▶ [Directions]
Go line by line through the records below. Copy whichever lines contain the string "Release".

Stored data entries:
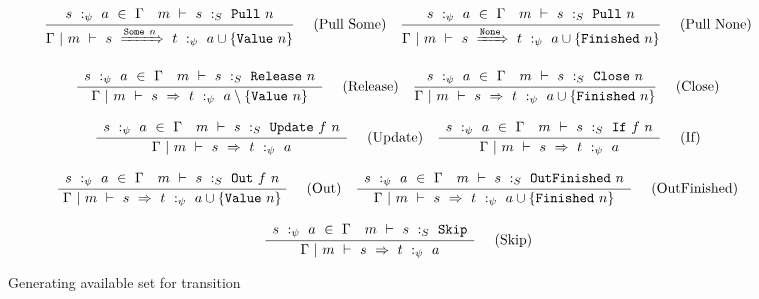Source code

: 
\begin{figure*}

$$
\frac {\displaystyle 
    \begin{array}{lr}
        s~:_\psi~ a ~\in~ \Gamma                    &
        m ~\vdash~ s ~:_S~ \mathtt{Pull}~n 
    \end{array}
} {\displaystyle  
    \Gamma ~|~ m ~\vdash~ s~\xRightarrow{ \mathtt{Some}~n }~t ~:_\psi~  a \cup \{ \mathtt{Value}~n \} 
} \ 
\quad
\textrm{(Pull Some)}
\quad
\frac {\displaystyle 
    \begin{array}{lr}
        s~:_\psi~ a ~\in~ \Gamma                    &
        m ~\vdash~ s ~:_S~ \mathtt{Pull}~n
    \end{array}
} {\displaystyle  
    \Gamma ~|~ m ~\vdash~ s~\xRightarrow{ \mathtt{None}}~t ~:_\psi~  a \cup \{ \mathtt{Finished}~n \} 
} \ 
\quad
\textrm{(Pull None)}
$$

$$
\frac {\displaystyle 
    \begin{array}{lr}
        s~:_\psi~ a ~\in~ \Gamma                        &
        m ~\vdash~ s ~:_S~ \mathtt{Release}~n
    \end{array}
} {\displaystyle  
    \Gamma ~|~ m ~\vdash~ s~\Rightarrow~t ~:_\psi~  a \setminus \{ \mathtt{Value}~n \} 
} \ 
\quad
\textrm{(Release)}
\quad
\frac {\displaystyle 
    \begin{array}{lr}
        s~:_\psi~ a ~\in~ \Gamma                    &
        m ~\vdash~ s ~:_S~ \mathtt{Close}~n
    \end{array}
} {\displaystyle  
    \Gamma ~|~ m ~\vdash~ s~\Rightarrow~t ~:_\psi~  a \cup \{ \mathtt{Finished}~n \} 
} \ 
\quad
\textrm{(Close)}
$$

$$
\frac {\displaystyle 
    \begin{array}{lr}
        s~:_\psi~ a ~\in~ \Gamma                        &
        m ~\vdash~ s ~:_S~ \mathtt{Update}~f~n
    \end{array}
} {\displaystyle  
    \Gamma ~|~ m ~\vdash~ s~\Rightarrow~t ~:_\psi~  a 
} \ 
\quad
\textrm{(Update)}
\quad
\frac {\displaystyle 
    \begin{array}{lr}
        s~:_\psi~ a ~\in~ \Gamma                    &
        m ~\vdash~ s ~:_S~ \mathtt{If}~f~n
    \end{array}
} {\displaystyle  
    \Gamma ~|~ m ~\vdash~ s~\Rightarrow~t ~:_\psi~  a 
} \ 
\quad
\textrm{(If)}
$$

$$
\frac {\displaystyle 
    \begin{array}{lr}
        s~:_\psi~ a ~\in~ \Gamma                      &
        m ~\vdash~ s ~:_S~ \mathtt{Out}~f~n
    \end{array}
} {\displaystyle  
    \Gamma ~|~ m ~\vdash~ s~\Rightarrow~t ~:_\psi~  a \cup \{ \mathtt{Value}~n \} 
} \ 
\quad
\textrm{(Out)}
\quad
\frac {\displaystyle 
    \begin{array}{lr}
        s~:_\psi~ a ~\in~ \Gamma                           &
        m ~\vdash~ s ~:_S~ \mathtt{OutFinished}~n
    \end{array}
} {\displaystyle  
    \Gamma ~|~ m ~\vdash~ s~\Rightarrow~t ~:_\psi~  a \cup \{ \mathtt{Finished}~n \} 
} \ 
\quad
\textrm{(OutFinished)}
$$

$$
\frac {\displaystyle 
    \begin{array}{lr}
        s~:_\psi~ a ~\in~ \Gamma                 &
        m ~\vdash~ s ~:_S~ \mathtt{Skip}
    \end{array}
} {\displaystyle  
    \Gamma ~|~ m ~\vdash~ s~\Rightarrow~t ~:_\psi~  a 
} \ 
\quad
\textrm{(Skip)}
$$


\caption{Generating available set for transition}
\label{fig:inv:generation}
\end{figure*}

▶ [Answer to the exercise]
        m ~\vdash~ s ~:_S~ \mathtt{Release}~n
\textrm{(Release)}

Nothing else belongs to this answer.